In addition to the lack of a check valve, I think I see what was happening. Each of the lever machines has the group bolted to the boiler. Each has a dipper tube going to the bottom of the boiler, so they are not purging steam from the top. But opening the flow directly from the boiler without a portafilter attached or coffee in the portafilter releases water to the atmosphere that was liquid but is hotter than boiling at one atmosphere of pressure. This is as expected.

If you lock a portafilter filled with coffee into the group, the initial steam would release through the coffee cake and some of it would be cooled by the room temperature coffee particles. The coffee swells with water creating resistance so the flow of boiler water almost stops.

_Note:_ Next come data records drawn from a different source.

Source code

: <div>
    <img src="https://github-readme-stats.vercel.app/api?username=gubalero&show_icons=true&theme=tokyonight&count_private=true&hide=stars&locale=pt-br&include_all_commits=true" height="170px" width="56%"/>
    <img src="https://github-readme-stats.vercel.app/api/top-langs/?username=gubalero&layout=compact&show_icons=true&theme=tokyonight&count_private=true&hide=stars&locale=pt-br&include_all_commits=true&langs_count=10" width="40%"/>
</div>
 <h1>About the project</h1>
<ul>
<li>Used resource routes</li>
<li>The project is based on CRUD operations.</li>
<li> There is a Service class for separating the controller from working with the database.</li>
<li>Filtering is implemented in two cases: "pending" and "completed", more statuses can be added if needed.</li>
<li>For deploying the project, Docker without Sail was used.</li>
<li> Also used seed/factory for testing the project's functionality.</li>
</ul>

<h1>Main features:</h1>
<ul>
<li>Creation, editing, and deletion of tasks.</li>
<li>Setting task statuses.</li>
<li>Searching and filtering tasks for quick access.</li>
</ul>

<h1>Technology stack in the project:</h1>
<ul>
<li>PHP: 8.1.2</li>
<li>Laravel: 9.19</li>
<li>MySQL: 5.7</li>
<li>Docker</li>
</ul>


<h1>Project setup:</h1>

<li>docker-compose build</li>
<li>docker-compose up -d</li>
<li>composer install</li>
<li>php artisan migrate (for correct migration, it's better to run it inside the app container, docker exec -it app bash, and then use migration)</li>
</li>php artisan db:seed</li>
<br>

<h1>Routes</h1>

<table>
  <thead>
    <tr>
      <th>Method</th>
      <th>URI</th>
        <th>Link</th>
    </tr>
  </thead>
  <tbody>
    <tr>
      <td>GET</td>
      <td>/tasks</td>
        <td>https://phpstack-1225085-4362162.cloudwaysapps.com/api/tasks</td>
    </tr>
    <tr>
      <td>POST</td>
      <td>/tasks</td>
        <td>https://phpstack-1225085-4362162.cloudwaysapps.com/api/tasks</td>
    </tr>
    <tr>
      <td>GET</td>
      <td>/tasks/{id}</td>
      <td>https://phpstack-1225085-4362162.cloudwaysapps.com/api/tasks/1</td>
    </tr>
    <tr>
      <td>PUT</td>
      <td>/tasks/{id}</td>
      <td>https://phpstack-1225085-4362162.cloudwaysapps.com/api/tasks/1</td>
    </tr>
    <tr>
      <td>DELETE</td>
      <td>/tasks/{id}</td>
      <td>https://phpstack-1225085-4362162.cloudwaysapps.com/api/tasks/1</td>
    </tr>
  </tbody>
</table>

Water that has been released into the group now heats the metal parts and the group acts as a heat sink, cooling the water to proper brew temperature. Coffee brewed this way tastes as it should.

The pump machines aren't introducing water directly from the boiler so there is no initial flash boil.

From what Eric wrote, the Scace Thermofilter set up without a calibrated check valve offered too much resistance and trapped steam, giving the reading you saw in the first video.

Does this interpretation seem correct to others?

BTW, just to make sure we were tasting properly Mike set the Vesuvius brew temperature to 212F/100C and that same coffee tasted burned to all of us. This morning I was pulling shots on my Prestina, set up the same way, and the shots tasted very good and could be fine tuned with the PID.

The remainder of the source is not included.